En el blog A Daily Dose of Architecture una entrada dirige nuestra atención a varios textos que critican la decisión del jurado del Pritzker en este año. Lo que dice Christopher Hawthorne, de Los Angeles Times, resume el argumento: cuando los temas son “el activismo social, la sustentabilidad, los nuevos programas para diseñar, las mega-ciudades o la infraestructura,” la arquitectura de Zumthor se distancia de todo eso y en un vacío atemporal y, sobre todo, apolítico, se yergue exquisita y precisa pero sólo eso; bella y nada más. El premio a Zumthor, dice Hawthorne, “es un empuje a la idea de que la arquitectura es una profesión estética antes que política. Un arte bello y no social. Un fin antes que un medio.” Dura crítica que recuerda, de algún modo, aquella hecha por Ignasi de Solá Morales: Zumthor, a lo mucho, sería un extraordinario ebanista.

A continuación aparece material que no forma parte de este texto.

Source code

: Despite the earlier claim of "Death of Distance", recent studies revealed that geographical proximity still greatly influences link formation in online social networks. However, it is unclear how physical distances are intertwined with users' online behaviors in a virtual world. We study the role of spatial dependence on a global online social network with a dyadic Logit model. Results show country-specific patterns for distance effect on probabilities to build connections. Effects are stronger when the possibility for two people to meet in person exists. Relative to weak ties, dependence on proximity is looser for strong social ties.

Hace algunos años coincidieron en México, en una serie de conferencias, Peter Zumthor y Paulo Mendes da Rocha, arquitecto brasileño ganador también del Pritzker en el 2006. En las visitas y comidas entre conferencias, Zumthor mostraba interés por México, preguntaba por la situación política y económica, además de temas de arquitectura y urbanismo. Mendes da Rocha se desesperaba con las preguntas del suizo. Le parecían fruto de una curiosidad distanciada y finalmente apolítica. Mendes da Rocha es un conversador inteligente e informado. Es, además, marxista. Herbert Muschamp, antiguo crítico de arquitectura del New York Times, le dedicó en el 2007 un texto titulado El ingeniero social. Tras describir a Sao Paulo como una ciudad que vive en las nubes, llena de rascacielos coronados por helipuertos, Muschamp se pregunta “¿qué tiene que hacer un viejo arquitecto marxista en dichas condiciones de capitalismo avanzado?” Volverse un filósofo –responde. “Con todo –continúa– sospecho que, como muchos otros intelectuales del siglo veinte, Mendes da Rocha entendió al marxismo principalmente como un marco para conversar sobre la diferencia entre lo que es la vida y cómo podría ser.”
La cuestión es si la diferencia entre compromiso y desinterés o, más bien, entre compromiso explícito y la ausencia de cualquier manifestación política, independientemente de las posturas que el arquitecto pueda mantener en privado, puede leerse directamente en la obra. Evidentemente hay diferencias entre, digamos, el Kunsthaus de Bregenz (KUB), diseñado por Zumpthor, y el Museo Brasileño de Escultura (MUBE), de Mendes da Rocha. Los dos son espacios para la exhibición de arte. Uno, el KUB, es un objeto aislado, un prisma purísimo de vidrio traslúcido. El MUBE es un edificio que se entreteje con su contexto, es una plaza pública y un museo. Los dos usan concreto –“el material que eligen los viejos marxistas,” decía Muschamp, “la piedra de las masas.” En el KUB el concreto es de una tersura que el estereotipo calificaría de suiza –aunque el edificio esté en Austria. El concreto del MUBE no es malo, en absoluto, pero deja ver marcas de la manipulación de los obreros. El primero, perfecto, parece obra mecánica; el segundo de la mano del hombre. Pero las dos son resultado innegable de sus condiciones de producción. Las dos son, además, excepcionales muestras de la arquitectura de finales del siglo veinte. Y, en cierto sentido, las dos son sólo bellas.
La diferencia, quizás, no sea la obra en sí, sino la obra como marco para conversar. Visto así no extraña que, dadas sus condiciones, Zumthor no hable de su obra políticamente. Lo realmente extraño sería que, en otras condiciones, un arquitecto brillante, cultivado y comprometido políticamente –como Mendes da Rocha– no usara su obra como marco de conversación para los temas sociales que le interesan. En nuestro país, varios de los mejores arquitectos trabajaron para el priismo autoritario sin ningún reparo. Hoy, hay buenos arquitectos que trabajan para gobiernos políticamente no muy correctos. Algo que, pese a su distanciamiento estetizante, no se le puede reclamar a Zumthor. Hay, seguramente, en el preferiría no hacerlo, también una actitud política.